Ce livre est superbe. L’artiste Ernest-Pignon-Ernest a sollicité des amis pour qu’ils réagissent à des photos issues de ses interventions sur des murs du monde. Et de l’image aux mots, puis des mots aux images, l’esprit s’éveille à répétition. Je me permets de reprendre ici le court texte d’Anne-Marie Garat en espérant qu’il incitera à aller à la rencontre des autres. Visiblement, contrairement à la coutume, les écrivains n’avaient pas un nombre fixé de signes à donner, donc certains se sont étalés, quand d’autres se sont concentrés.

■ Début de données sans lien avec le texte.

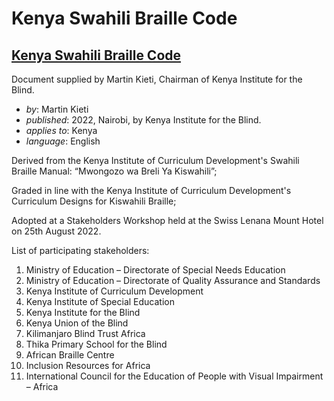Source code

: # Kenya Swahili Braille Code

## [Kenya Swahili Braille Code](Kenya%20Swahili%20Braille%20Code%20-%20Graded.docx)

Document supplied by Martin Kieti, Chairman of Kenya Institute for the Blind.

- _by_: Martin Kieti
- _published_: 2022, Nairobi, by Kenya Institute for the Blind.
- _applies to_: Kenya
- _language_: English

Derived from the Kenya Institute of Curriculum Development's Swahili Braille Manual: “Mwongozo wa Breli Ya Kiswahili”;

Graded in line with the Kenya Institute of Curriculum Development's Curriculum Designs for Kiswahili Braille; 

Adopted at a Stakeholders Workshop held at the Swiss Lenana Mount Hotel on 25th August 2022.

List of participating stakeholders:

1. Ministry of Education – Directorate of Special Needs Education
2. Ministry of Education – Directorate of Quality Assurance and Standards 
3. Kenya Institute of Curriculum Development 
4. Kenya Institute of Special Education
5. Kenya Institute for the Blind
6. Kenya Union of the Blind
7. Kilimanjaro Blind Trust Africa
8. Thika Primary School for the Blind 
9. African Braille Centre
10. Inclusion Resources for Africa
11. International Council for the Education of People with Visual Impairment – Africa 
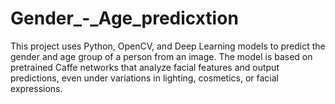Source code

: # Gender_-_Age_predicxtion
This project uses Python, OpenCV, and Deep Learning models to predict the gender and age group of a person from an image. The model is based on pretrained Caffe networks that analyze facial features and output predictions, even under variations in lighting, cosmetics, or facial expressions.
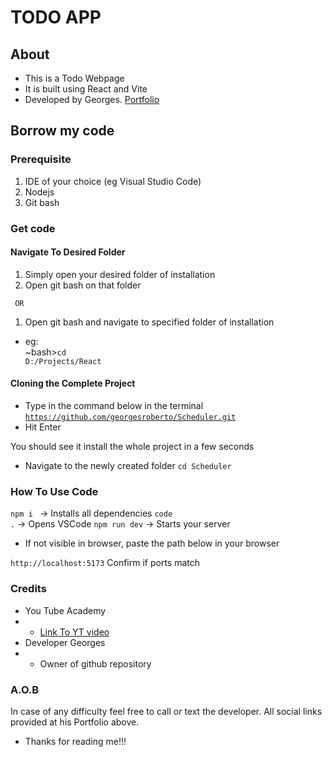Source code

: # TODO APP

## About 
- This is a Todo Webpage 
- It is built using React and Vite
- Developed by Georges. <a href="https://roberto-georges.vercel.app">Portfolio</a>

## Borrow my code
### Prerequisite
1. IDE of your choice (eg Visual Studio Code)
2. Nodejs
3. Git bash

### Get code
#### Navigate To Desired Folder
1. Simply open your desired folder of installation
2. Open git bash on that folder

<code> OR </code>

1. Open git bash and navigate to specified folder of installation
- eg: <article> ~bash><code>cd D:/Projects/React</code></article>

#### Cloning the Complete Project
- Type in the command below in the terminal <code>https://github.com/georgesroberto/Scheduler.git</code>
- Hit Enter

<p>You should see it install the whole project in a few seconds</p>

- Navigate to the newly created folder
<code>cd Scheduler</code>

### How To Use Code

<code>npm i </code> -> Installs all dependencies
<code>code .</code> -> Opens VSCode 
<code>npm run dev</code> -> Starts your server

- If not visible in browser, paste the path below in your browser
<p><code>http://localhost:5173</code> Confirm if ports match</p>

### Credits
- You Tube Academy 
- - <a href="https://www.youtube.com/watch?v=Rh3tobg7hEo&t=1449s" target="_self">Link To YT video</a>
- Developer Georges
- - Owner of github repository

### A.O.B
In case of any difficulty feel free to call or text the developer. All social links provided at his Portfolio above.
- Thanks for reading me!!!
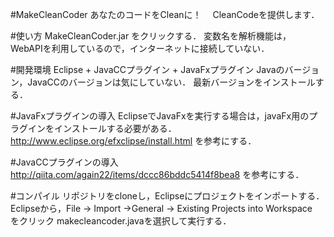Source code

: #MakeCleanCoder
あなたのコードをCleanに！　
CleanCodeを提供します．

#使い方
MakeCleanCoder.jar をクリックする．
変数名を解析機能は， WebAPIを利用しているので，インターネットに接続していない．

#開発環境
Eclipse + JavaCCプラグイン + JavaFxプラグイン
Javaのバージョン，JavaCCのバージョンは気にしていない．
最新バージョンをインストールする．

#JavaFxプラグインの導入
EclipseでJavaFxを実行する場合は，javaFx用のプラグインをインストールする必要がある．
http://www.eclipse.org/efxclipse/install.html
を参考にする．

#JavaCCプラグインの導入
http://qiita.com/again22/items/dccc86bddc5414f8bea8
を参考にする．

#コンパイル
リポジトリをcloneし，Eclipseにプロジェクトをインポートする．
Eclipseから，File -> Import ->General -> Existing Projects into Workspace　をクリック
makecleancoder.javaを選択して実行する．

Je ne connais pas l’œuvre d’Anne-Marie Garat, malgré son passage à Montauban, mais ce texte m’impressionne. Il est tellement en phase avec le travail d’Ernest-Pignon-Ernst. JP Damaggio
ANNE-MARIE GARAT
DE LAVES ET DE CENDRES
Où que nous dirigions nos pas, nous marchons sur les morts, apocalypses de laves et de cendres, insurrections, guerres, épidémies, charniers d'exterminations, nuages atomiques, génocides, et où aller, dont la terre ne soit saturée de cadavres ? De ceux-là, les osselets ne déchirent aucun linceul, ils n'ont tombe ni sépulture humaine, aucune dalle pesante ne couvre leur dépouille. Ils vont, spectres errants se lamentant parmi les fumerolles de brume, au-dessus des fosses éteintes par les matins d'hiver ou, dans les étés, dans l'infernale trémulation de l'air, ils n'ont pas de paix. Tous ces revenants, leur infinie cohorte, où les enterrer, leur donner dignité de reposoir afin qu'ils ne nous tourmentent plus de leur plainte? Comment les accueillir, sinon en image, sinon en langage, qui les font apparaître, et disparaître, en nommant leurs offenses et dénonçant le crime ? Comment les assujettir à une conscience, sinon à celle du récit, à celle d'une histoire, pour qu'ils y prennent place et s'y tiennent debout; qu'ils existent en fiction, c'est-à-dire en imagination, cette pitié et cette gloire de l'esprit ? Où donc est l'ingénieur de ce chantier et par où commencer ? Le travail est immense. Dans cette nécropole mentale, parmi les ruines, si nous ne partons à leur recherche, qui partira à la nôtre ?... (p. 96)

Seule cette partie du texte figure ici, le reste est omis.